** GOAL OF THE EXERCISE **
What lines below contain the word "Braze는"? Please pull each one out.

EXTRACTED ENTRIES Block Start

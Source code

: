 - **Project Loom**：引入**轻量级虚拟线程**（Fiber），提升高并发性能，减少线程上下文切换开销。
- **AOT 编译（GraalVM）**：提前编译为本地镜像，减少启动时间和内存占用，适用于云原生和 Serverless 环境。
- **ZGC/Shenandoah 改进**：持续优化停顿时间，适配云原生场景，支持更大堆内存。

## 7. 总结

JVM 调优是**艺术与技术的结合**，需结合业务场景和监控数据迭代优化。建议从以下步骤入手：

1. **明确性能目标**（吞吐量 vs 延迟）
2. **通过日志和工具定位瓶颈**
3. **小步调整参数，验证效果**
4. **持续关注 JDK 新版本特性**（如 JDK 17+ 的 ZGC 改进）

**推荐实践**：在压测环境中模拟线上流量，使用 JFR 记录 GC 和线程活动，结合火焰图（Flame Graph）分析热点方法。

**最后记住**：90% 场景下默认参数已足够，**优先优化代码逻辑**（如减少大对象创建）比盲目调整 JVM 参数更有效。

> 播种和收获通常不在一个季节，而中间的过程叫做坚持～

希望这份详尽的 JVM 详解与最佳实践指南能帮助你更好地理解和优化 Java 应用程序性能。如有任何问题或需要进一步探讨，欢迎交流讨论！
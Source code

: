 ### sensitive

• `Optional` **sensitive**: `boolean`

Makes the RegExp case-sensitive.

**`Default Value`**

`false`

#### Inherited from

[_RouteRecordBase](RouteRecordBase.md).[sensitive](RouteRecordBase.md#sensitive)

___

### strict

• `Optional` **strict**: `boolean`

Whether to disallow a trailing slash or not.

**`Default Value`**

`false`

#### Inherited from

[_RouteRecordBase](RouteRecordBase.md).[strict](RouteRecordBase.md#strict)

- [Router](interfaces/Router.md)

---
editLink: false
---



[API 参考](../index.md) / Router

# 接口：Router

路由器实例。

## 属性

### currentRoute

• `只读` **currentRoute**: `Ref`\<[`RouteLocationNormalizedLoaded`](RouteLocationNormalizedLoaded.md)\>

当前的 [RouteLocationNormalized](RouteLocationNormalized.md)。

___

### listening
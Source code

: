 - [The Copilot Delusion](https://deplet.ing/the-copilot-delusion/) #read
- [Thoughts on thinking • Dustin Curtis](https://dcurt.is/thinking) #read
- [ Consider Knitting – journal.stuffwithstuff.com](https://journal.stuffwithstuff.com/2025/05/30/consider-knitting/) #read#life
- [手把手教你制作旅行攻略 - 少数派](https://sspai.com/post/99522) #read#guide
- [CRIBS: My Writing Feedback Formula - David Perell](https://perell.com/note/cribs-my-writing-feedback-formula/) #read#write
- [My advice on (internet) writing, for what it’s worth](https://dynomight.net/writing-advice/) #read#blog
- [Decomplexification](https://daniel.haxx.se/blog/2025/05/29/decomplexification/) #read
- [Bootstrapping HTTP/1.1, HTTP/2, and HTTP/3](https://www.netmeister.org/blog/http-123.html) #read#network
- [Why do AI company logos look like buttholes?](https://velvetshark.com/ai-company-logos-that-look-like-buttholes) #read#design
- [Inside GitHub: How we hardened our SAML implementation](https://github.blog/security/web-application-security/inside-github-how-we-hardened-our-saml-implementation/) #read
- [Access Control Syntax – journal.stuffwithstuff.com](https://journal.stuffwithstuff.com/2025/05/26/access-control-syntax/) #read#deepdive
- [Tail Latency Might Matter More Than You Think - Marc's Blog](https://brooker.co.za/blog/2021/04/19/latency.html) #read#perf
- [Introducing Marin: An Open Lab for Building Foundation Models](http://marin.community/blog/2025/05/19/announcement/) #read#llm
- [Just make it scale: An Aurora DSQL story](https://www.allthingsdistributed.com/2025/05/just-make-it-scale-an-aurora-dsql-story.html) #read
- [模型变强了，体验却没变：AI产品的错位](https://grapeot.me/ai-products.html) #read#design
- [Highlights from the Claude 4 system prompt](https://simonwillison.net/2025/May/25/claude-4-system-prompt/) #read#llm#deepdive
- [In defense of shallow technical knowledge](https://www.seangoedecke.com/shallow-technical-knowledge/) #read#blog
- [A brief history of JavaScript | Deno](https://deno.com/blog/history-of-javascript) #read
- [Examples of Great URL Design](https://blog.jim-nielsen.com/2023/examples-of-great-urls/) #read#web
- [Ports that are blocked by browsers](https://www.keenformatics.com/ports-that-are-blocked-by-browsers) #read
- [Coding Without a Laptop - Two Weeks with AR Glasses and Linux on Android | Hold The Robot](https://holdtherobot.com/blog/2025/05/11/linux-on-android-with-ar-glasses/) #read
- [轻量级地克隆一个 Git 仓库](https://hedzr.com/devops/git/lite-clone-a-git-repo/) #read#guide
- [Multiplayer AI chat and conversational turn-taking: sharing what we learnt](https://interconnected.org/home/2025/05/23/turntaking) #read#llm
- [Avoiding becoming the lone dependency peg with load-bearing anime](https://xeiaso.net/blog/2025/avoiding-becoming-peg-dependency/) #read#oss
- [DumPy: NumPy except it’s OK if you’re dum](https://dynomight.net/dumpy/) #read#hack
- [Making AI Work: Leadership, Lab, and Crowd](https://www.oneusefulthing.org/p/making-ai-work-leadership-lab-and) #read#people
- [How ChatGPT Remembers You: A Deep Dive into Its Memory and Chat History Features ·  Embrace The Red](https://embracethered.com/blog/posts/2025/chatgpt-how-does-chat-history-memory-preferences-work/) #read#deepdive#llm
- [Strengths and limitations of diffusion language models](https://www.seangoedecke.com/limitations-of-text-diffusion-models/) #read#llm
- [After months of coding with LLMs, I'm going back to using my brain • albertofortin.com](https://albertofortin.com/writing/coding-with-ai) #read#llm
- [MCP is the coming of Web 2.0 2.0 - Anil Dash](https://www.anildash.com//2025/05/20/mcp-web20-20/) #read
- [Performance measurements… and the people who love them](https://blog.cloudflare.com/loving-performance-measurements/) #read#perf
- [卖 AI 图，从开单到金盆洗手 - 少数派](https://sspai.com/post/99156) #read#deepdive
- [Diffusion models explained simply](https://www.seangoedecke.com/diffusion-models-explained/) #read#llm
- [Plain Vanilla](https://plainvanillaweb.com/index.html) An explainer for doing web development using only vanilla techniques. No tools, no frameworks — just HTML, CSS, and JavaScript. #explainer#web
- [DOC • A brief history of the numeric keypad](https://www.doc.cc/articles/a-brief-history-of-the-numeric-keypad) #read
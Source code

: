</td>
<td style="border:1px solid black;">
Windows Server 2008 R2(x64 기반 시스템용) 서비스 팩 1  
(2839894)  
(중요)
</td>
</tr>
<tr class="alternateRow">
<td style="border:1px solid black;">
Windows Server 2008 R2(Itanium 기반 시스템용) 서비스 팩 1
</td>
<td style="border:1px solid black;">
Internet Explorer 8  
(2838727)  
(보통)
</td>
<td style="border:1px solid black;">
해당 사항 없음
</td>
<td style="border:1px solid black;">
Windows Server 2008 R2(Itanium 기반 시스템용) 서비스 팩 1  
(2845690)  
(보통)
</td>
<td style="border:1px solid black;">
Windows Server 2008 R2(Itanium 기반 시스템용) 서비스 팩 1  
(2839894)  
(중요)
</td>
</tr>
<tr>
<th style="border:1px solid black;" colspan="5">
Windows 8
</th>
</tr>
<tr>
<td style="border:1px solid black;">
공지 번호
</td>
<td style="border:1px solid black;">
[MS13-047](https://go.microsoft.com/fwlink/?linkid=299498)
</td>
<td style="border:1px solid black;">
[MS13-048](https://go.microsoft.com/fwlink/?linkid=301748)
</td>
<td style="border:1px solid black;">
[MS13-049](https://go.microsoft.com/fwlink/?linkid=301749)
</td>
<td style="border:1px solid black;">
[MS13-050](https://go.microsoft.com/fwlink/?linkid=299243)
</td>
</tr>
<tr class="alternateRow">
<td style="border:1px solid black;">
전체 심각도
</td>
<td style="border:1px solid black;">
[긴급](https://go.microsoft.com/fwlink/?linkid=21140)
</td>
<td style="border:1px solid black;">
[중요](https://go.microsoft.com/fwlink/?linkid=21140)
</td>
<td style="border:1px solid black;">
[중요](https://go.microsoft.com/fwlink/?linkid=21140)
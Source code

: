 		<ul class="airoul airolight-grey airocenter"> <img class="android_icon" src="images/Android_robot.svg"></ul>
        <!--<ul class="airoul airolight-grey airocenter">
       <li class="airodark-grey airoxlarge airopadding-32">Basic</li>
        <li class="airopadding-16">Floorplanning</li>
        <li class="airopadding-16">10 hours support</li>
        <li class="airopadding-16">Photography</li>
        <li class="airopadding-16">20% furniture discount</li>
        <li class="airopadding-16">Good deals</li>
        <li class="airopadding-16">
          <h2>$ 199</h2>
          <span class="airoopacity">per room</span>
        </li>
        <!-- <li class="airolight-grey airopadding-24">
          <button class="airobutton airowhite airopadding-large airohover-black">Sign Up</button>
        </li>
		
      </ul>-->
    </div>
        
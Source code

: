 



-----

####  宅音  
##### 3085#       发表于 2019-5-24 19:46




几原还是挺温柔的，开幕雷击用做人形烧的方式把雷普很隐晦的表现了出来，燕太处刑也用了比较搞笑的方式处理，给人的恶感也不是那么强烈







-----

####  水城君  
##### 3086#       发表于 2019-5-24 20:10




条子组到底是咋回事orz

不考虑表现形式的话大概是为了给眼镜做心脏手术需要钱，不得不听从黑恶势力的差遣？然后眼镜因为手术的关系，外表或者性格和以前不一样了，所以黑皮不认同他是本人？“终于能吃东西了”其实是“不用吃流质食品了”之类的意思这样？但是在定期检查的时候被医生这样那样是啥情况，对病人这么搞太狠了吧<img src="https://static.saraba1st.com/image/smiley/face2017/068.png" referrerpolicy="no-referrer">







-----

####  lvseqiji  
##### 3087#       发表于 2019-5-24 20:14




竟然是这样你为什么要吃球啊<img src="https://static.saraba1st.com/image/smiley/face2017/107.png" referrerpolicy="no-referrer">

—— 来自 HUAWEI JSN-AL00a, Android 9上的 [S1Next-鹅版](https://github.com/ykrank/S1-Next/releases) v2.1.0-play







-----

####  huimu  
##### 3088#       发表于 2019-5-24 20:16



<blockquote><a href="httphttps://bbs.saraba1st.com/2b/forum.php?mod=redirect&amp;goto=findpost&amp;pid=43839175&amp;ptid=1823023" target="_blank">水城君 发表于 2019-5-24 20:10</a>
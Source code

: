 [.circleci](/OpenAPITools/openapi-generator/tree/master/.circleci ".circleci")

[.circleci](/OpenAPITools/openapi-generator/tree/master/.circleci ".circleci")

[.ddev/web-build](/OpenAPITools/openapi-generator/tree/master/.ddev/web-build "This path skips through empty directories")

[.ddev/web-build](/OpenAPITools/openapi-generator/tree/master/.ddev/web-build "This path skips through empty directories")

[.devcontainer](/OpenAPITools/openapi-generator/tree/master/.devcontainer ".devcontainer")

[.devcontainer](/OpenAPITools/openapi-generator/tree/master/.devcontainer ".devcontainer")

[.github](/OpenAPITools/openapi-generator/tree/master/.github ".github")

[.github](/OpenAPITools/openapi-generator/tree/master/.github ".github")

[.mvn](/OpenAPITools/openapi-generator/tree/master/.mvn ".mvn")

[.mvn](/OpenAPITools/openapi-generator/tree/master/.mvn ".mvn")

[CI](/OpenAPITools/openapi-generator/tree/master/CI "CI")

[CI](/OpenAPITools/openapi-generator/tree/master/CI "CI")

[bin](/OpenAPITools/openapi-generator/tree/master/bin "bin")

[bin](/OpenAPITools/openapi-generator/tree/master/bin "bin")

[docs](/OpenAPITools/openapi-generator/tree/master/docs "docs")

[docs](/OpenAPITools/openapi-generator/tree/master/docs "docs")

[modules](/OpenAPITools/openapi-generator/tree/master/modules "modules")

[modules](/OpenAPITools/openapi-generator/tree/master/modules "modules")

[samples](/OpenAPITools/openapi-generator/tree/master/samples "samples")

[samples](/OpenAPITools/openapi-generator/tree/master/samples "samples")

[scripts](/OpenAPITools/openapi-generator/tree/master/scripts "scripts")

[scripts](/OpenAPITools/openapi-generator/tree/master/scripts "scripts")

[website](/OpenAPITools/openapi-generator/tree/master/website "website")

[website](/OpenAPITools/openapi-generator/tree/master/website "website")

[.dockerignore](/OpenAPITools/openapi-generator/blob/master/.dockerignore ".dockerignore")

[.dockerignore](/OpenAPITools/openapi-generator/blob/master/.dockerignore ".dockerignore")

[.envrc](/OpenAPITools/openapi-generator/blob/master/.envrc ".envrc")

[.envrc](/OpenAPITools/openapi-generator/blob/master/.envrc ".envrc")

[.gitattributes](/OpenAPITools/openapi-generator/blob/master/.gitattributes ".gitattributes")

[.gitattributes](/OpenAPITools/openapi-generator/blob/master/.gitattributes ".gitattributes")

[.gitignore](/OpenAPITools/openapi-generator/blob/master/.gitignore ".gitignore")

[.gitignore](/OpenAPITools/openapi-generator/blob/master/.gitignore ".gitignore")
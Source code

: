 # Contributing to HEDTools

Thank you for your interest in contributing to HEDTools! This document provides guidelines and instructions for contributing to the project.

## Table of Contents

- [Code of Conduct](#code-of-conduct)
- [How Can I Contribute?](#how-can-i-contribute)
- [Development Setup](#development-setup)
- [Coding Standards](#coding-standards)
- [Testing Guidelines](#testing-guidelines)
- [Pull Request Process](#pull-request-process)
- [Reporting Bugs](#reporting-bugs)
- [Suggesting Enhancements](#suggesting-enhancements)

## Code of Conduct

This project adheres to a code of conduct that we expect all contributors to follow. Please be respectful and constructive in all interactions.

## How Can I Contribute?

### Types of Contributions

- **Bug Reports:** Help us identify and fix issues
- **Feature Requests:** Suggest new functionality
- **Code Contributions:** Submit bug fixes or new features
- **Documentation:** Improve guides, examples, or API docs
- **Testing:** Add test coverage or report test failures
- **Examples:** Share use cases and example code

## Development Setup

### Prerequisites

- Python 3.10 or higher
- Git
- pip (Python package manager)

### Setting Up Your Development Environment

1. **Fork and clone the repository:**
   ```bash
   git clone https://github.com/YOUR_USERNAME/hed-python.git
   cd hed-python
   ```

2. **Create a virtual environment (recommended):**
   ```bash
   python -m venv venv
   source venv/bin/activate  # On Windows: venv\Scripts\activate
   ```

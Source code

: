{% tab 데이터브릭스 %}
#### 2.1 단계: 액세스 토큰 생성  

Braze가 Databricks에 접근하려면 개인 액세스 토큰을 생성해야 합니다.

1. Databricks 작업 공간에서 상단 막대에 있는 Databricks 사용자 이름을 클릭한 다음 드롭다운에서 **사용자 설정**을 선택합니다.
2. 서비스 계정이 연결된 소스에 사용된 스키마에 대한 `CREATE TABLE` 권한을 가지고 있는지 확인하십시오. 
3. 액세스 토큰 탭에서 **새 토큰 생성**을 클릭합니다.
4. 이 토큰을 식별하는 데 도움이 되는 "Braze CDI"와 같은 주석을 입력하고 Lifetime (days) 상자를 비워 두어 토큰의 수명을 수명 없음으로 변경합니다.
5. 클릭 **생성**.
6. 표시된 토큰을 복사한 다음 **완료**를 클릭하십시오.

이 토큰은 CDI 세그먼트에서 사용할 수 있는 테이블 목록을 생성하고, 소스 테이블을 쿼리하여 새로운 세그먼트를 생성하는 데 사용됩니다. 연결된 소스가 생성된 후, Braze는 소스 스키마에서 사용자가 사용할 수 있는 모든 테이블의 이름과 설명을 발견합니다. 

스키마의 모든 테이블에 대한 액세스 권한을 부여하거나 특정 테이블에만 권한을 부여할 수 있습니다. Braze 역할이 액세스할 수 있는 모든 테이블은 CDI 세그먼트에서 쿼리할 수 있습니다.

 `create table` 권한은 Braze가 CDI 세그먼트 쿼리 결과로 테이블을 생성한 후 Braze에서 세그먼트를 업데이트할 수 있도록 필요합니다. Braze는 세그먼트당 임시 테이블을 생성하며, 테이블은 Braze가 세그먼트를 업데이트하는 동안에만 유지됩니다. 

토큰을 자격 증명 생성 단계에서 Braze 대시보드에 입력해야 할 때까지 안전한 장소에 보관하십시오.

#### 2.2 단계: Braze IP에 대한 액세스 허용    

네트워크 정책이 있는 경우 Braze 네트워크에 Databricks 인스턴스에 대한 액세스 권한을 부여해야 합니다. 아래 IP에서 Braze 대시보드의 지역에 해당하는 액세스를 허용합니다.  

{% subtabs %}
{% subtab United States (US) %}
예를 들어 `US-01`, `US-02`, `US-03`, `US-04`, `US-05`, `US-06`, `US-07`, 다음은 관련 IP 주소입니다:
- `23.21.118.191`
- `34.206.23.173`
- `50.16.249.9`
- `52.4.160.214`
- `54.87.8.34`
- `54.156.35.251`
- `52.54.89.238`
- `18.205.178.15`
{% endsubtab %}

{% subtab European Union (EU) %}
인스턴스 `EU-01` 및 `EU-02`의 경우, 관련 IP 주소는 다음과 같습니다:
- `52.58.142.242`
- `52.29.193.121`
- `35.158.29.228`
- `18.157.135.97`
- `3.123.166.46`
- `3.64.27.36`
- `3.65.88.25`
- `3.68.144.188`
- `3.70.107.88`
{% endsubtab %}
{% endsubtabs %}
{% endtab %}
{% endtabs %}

EXTRACTED ENTRIES Block End

** OUTPUT FOR THIS EXERCISE **
이 토큰은 CDI 세그먼트에서 사용할 수 있는 테이블 목록을 생성하고, 소스 테이블을 쿼리하여 새로운 세그먼트를 생성하는 데 사용됩니다. 연결된 소스가 생성된 후, Braze는 소스 스키마에서 사용자가 사용할 수 있는 모든 테이블의 이름과 설명을 발견합니다. 
 `create table` 권한은 Braze가 CDI 세그먼트 쿼리 결과로 테이블을 생성한 후 Braze에서 세그먼트를 업데이트할 수 있도록 필요합니다. Braze는 세그먼트당 임시 테이블을 생성하며, 테이블은 Braze가 세그먼트를 업데이트하는 동안에만 유지됩니다. 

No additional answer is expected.